**EXERCISE INSTRUCTIONS**
Retrieve all lines below that have the string "delays".

**DATA**
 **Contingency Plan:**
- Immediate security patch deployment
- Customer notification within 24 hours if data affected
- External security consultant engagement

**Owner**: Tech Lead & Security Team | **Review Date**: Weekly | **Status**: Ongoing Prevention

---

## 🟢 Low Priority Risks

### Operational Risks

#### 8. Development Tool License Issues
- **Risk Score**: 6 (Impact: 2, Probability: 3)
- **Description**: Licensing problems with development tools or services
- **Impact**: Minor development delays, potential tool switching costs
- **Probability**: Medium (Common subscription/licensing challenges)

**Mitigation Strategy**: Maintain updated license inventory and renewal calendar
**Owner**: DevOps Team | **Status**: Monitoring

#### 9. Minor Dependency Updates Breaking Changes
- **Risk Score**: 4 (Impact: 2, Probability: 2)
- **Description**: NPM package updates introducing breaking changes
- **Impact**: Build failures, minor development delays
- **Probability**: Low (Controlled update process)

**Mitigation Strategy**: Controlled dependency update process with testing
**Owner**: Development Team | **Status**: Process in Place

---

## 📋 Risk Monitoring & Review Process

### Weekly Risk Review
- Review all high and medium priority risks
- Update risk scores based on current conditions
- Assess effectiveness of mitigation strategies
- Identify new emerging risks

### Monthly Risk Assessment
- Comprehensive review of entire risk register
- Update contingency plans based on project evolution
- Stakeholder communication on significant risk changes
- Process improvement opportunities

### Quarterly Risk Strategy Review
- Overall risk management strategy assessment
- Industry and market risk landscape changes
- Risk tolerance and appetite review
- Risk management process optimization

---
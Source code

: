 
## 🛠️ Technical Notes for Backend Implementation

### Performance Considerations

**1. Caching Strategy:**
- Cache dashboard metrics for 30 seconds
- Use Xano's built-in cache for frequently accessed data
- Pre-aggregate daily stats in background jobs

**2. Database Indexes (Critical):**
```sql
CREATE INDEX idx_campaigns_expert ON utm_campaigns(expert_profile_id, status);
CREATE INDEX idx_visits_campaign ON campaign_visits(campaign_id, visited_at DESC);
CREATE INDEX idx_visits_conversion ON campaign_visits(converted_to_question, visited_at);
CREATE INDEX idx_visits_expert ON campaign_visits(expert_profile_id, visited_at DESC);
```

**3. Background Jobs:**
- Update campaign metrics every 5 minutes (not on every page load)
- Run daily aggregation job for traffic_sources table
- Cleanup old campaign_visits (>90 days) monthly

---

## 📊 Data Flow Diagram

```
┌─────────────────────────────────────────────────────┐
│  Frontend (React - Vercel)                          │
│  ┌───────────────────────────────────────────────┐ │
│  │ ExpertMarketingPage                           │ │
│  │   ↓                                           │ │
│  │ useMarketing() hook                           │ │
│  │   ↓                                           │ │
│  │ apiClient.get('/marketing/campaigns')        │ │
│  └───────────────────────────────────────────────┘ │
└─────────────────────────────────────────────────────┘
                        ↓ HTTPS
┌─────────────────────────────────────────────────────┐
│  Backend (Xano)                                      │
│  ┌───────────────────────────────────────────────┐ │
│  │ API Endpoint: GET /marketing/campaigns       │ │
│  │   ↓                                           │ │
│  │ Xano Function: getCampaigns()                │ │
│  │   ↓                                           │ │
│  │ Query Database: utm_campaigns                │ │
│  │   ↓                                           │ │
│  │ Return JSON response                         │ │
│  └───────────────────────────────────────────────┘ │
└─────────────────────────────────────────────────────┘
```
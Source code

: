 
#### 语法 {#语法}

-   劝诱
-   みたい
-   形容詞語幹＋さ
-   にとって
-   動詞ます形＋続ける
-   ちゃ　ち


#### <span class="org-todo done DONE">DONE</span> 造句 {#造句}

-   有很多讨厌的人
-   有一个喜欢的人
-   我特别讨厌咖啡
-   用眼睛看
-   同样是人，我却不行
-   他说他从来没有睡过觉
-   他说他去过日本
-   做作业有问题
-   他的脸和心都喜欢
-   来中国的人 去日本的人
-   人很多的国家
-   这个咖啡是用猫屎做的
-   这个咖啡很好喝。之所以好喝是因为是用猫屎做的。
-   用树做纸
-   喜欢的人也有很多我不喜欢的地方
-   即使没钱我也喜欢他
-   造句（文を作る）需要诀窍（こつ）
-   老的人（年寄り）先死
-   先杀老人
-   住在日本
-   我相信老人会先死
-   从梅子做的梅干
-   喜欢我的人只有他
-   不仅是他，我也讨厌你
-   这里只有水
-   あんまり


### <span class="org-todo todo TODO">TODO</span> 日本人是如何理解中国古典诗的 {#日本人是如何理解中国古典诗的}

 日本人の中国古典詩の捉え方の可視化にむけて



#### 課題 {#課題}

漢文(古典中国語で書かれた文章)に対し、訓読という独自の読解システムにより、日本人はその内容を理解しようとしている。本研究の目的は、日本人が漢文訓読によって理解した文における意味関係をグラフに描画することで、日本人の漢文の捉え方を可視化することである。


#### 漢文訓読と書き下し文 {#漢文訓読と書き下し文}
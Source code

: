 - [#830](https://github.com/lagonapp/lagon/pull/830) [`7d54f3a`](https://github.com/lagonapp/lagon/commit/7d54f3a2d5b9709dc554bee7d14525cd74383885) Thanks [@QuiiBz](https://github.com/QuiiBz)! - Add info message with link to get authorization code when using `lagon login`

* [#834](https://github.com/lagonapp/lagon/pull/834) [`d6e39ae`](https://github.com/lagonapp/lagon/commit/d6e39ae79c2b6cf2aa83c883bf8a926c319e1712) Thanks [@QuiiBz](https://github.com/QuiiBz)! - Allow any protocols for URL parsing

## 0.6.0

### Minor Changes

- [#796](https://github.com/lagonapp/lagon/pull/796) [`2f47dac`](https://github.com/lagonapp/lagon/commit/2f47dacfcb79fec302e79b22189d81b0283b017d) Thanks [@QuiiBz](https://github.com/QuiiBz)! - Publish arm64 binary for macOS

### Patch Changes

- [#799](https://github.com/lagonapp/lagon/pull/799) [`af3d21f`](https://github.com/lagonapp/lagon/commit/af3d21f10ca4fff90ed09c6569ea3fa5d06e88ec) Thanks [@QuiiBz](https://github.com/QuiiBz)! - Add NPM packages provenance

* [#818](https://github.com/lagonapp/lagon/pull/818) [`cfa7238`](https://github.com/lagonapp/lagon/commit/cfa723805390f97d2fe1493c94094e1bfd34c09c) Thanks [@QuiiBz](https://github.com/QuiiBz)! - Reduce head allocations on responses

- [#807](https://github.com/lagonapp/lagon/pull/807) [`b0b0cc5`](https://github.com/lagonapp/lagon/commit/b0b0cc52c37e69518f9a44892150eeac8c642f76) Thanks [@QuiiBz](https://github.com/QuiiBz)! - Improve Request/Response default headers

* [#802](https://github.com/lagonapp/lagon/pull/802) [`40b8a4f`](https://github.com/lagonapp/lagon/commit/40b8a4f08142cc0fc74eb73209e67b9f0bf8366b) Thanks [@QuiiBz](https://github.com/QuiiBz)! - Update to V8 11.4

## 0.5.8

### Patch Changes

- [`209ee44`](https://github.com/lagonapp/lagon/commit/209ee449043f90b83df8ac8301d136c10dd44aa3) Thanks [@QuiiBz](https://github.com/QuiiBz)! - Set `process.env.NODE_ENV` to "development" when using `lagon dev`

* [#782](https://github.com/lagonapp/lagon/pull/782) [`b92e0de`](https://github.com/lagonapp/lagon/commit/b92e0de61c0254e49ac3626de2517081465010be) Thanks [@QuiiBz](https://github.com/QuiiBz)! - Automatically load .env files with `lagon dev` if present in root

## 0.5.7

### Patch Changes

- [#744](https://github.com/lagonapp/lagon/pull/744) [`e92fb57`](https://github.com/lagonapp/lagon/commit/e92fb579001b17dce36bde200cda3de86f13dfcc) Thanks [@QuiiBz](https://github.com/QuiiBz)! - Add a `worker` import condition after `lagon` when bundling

**RESPONSE**
- **Impact**: Minor development delays, potential tool switching costs
- **Impact**: Build failures, minor development delays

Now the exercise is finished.